Please transcribe the listing that follows exactly; images are to be excluded.

■ ■ ■ ■

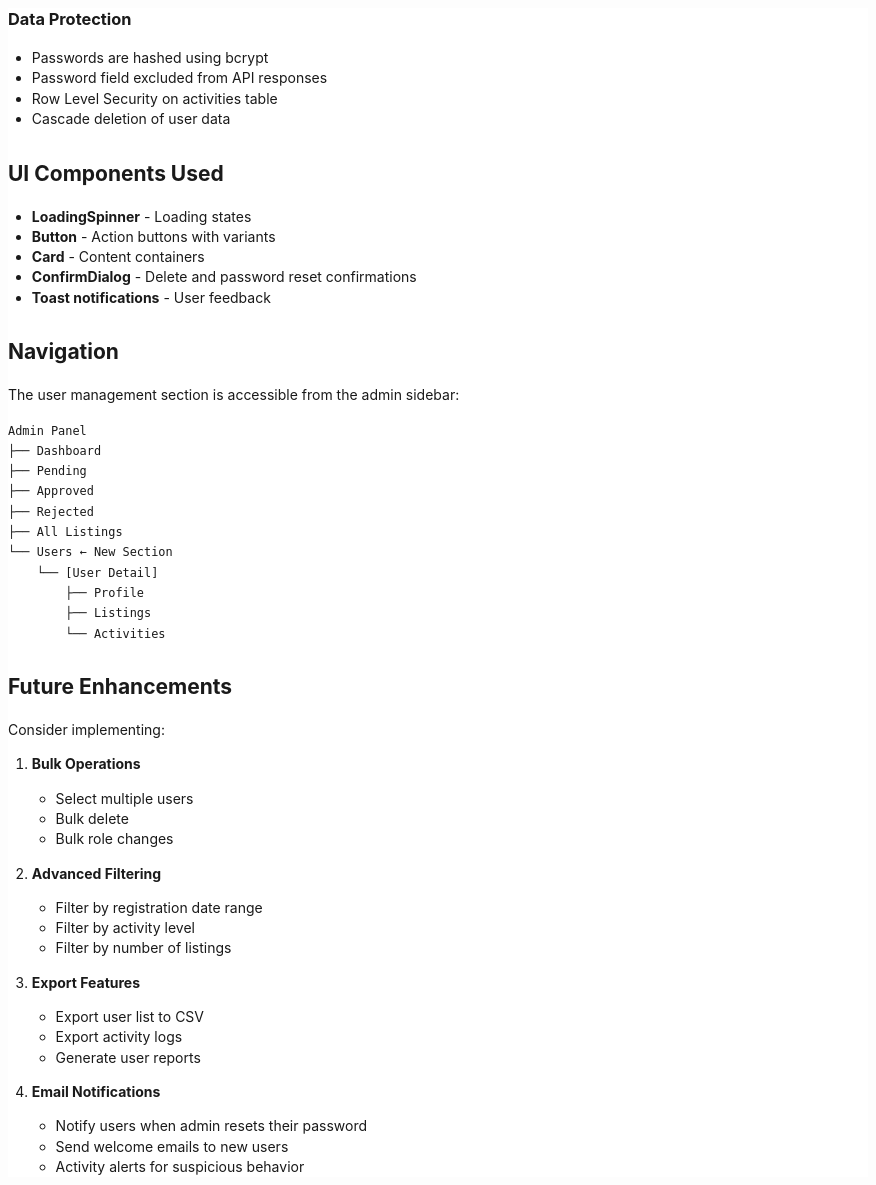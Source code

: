 ### Data Protection
- Passwords are hashed using bcrypt
- Password field excluded from API responses
- Row Level Security on activities table
- Cascade deletion of user data

## UI Components Used

- **LoadingSpinner** - Loading states
- **Button** - Action buttons with variants
- **Card** - Content containers
- **ConfirmDialog** - Delete and password reset confirmations
- **Toast notifications** - User feedback

## Navigation

The user management section is accessible from the admin sidebar:

```
Admin Panel
├── Dashboard
├── Pending
├── Approved
├── Rejected
├── All Listings
└── Users ← New Section
    └── [User Detail]
        ├── Profile
        ├── Listings
        └── Activities
```

## Future Enhancements

Consider implementing:

1. **Bulk Operations**
   - Select multiple users
   - Bulk delete
   - Bulk role changes

2. **Advanced Filtering**
   - Filter by registration date range
   - Filter by activity level
   - Filter by number of listings

3. **Export Features**
   - Export user list to CSV
   - Export activity logs
   - Generate user reports

4. **Email Notifications**
   - Notify users when admin resets their password
   - Send welcome emails to new users
   - Activity alerts for suspicious behavior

■ ■ ■ ■

• Answer section
Source code

: ### Data Protection
- Passwords are hashed using bcrypt
- Password field excluded from API responses
- Row Level Security on activities table
- Cascade deletion of user data

## UI Components Used

- **LoadingSpinner** - Loading states
- **Button** - Action buttons with variants
- **Card** - Content containers
- **ConfirmDialog** - Delete and password reset confirmations
- **Toast notifications** - User feedback

## Navigation

The user management section is accessible from the admin sidebar:

```
Admin Panel
├── Dashboard
├── Pending
├── Approved
├── Rejected
├── All Listings
└── Users ← New Section
    └── [User Detail]
        ├── Profile
        ├── Listings
        └── Activities
```

## Future Enhancements

Consider implementing:

1. **Bulk Operations**
   - Select multiple users
   - Bulk delete
   - Bulk role changes

2. **Advanced Filtering**
   - Filter by registration date range
   - Filter by activity level
   - Filter by number of listings

3. **Export Features**
   - Export user list to CSV
   - Export activity logs
   - Generate user reports

4. **Email Notifications**
   - Notify users when admin resets their password
   - Send welcome emails to new users
   - Activity alerts for suspicious behavior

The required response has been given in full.